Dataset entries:
- - -
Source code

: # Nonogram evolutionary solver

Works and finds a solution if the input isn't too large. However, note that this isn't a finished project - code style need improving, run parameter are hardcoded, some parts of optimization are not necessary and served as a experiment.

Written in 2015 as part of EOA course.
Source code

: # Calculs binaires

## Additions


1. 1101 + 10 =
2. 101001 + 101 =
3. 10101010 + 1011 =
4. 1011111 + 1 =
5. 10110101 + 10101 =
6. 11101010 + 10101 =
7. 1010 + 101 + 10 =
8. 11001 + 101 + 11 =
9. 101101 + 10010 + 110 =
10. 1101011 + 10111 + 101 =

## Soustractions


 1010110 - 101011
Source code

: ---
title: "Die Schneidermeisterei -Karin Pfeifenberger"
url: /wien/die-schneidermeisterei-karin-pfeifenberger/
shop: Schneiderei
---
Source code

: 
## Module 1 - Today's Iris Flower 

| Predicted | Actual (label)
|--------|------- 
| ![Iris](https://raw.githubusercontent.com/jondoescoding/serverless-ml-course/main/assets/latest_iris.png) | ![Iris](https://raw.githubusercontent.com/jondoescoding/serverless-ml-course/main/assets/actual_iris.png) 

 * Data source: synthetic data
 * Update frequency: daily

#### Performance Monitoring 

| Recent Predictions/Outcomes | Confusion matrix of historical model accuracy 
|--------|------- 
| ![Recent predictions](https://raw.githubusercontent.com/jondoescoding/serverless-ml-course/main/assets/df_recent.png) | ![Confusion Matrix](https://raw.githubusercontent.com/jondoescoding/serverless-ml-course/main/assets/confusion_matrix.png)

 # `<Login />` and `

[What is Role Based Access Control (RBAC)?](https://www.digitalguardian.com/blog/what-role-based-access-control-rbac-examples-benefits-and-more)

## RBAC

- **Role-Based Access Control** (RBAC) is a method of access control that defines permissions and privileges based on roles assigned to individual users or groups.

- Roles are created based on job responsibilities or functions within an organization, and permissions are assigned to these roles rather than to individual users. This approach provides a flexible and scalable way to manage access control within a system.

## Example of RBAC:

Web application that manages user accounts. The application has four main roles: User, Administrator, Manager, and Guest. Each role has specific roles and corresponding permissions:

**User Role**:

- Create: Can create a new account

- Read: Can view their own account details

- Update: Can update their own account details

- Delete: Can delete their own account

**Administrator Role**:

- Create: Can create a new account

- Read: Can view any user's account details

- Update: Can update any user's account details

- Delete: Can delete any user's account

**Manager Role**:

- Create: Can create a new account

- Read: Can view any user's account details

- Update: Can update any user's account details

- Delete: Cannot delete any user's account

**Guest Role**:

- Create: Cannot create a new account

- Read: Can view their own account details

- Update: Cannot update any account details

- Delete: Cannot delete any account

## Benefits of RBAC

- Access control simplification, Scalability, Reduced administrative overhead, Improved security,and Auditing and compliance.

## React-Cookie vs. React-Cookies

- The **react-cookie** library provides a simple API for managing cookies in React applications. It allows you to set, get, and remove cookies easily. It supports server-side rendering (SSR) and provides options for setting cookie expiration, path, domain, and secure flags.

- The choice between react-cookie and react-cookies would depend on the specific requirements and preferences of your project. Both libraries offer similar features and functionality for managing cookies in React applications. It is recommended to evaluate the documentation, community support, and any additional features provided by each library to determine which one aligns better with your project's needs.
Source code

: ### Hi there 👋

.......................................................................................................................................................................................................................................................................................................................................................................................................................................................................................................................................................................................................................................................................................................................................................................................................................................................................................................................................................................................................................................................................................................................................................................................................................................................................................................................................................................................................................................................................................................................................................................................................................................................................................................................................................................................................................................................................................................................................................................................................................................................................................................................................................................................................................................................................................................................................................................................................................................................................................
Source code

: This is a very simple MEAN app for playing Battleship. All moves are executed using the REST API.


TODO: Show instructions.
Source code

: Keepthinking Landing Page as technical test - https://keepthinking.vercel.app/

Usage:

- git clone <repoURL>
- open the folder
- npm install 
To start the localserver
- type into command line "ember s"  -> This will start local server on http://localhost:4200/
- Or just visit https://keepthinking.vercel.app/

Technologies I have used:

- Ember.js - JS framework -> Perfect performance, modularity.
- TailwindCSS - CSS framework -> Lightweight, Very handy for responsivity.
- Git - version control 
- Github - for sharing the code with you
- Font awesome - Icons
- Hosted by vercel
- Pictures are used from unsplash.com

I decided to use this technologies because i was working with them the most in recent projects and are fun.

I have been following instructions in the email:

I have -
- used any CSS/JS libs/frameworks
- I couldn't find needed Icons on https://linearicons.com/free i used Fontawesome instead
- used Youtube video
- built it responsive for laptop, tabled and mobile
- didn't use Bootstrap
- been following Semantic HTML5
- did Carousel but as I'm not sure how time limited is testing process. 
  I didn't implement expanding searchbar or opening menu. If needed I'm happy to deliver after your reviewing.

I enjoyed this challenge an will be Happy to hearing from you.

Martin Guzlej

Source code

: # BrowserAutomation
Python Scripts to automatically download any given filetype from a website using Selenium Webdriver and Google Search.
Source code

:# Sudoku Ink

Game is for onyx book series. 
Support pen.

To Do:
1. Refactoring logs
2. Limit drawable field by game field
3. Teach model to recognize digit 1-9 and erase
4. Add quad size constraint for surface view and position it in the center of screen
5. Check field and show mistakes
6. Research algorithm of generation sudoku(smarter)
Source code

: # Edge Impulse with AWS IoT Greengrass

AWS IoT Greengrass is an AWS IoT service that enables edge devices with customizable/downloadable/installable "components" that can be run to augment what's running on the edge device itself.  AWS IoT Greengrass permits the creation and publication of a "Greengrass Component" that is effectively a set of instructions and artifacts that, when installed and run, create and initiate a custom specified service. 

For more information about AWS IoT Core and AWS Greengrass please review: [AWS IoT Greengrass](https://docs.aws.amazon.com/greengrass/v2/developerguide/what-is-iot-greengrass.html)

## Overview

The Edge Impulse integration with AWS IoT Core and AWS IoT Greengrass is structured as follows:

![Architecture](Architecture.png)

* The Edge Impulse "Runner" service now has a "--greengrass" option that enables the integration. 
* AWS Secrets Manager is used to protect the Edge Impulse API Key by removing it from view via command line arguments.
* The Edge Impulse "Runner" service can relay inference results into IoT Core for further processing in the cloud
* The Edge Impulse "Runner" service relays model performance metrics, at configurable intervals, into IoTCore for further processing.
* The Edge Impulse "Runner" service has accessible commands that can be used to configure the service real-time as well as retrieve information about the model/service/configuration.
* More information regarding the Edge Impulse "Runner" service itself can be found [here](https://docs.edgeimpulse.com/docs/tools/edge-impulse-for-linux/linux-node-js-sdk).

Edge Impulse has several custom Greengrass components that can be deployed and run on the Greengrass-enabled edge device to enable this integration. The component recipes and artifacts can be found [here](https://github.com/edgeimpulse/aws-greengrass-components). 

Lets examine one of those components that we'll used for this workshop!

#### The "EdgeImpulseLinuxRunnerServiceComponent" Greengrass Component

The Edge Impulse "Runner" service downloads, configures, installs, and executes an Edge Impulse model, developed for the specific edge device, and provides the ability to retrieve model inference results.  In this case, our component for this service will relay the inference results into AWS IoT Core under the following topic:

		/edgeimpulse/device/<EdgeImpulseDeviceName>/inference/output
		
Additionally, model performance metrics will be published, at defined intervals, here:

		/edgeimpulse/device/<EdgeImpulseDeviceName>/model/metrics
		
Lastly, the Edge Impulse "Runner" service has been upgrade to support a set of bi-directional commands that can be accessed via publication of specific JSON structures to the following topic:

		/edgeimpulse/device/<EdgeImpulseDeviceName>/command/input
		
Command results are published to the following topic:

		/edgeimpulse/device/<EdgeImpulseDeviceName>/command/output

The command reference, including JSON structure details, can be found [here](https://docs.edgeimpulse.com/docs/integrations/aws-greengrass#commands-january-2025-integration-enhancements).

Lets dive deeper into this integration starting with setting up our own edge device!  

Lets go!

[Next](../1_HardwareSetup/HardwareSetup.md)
- - -
What lines hold the string "Manager"? Pick them out of the data.

### RESULT OF THE TASK
Web application that manages user accounts. The application has four main roles: User, Administrator, Manager, and Guest. Each role has specific roles and corresponding permissions:
**Manager Role**:
* AWS Secrets Manager is used to protect the Edge Impulse API Key by removing it from view via command line arguments.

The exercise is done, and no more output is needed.